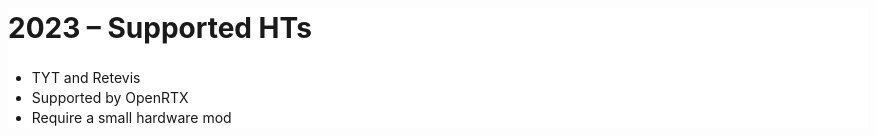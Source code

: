 
# 2023 – Supported HTs

- TYT and Retevis
- Supported by OpenRTX
- Require a small hardware mod

<style scoped>
img[alt~="right"] {
  position: absolute;
  top: 0px;
  right: 0%;
  height: 100%;
}
</style>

________________________________________

The task
Leave the pictures out and copy the rest of the data exactly.

Reply to the task
Source code

: 
# 2023 – Supported HTs

- TYT and Retevis
- Supported by OpenRTX
- Require a small hardware mod

<style scoped>
img[alt~="right"] {
  position: absolute;
  top: 0px;
  right: 0%;
  height: 100%;
}
</style>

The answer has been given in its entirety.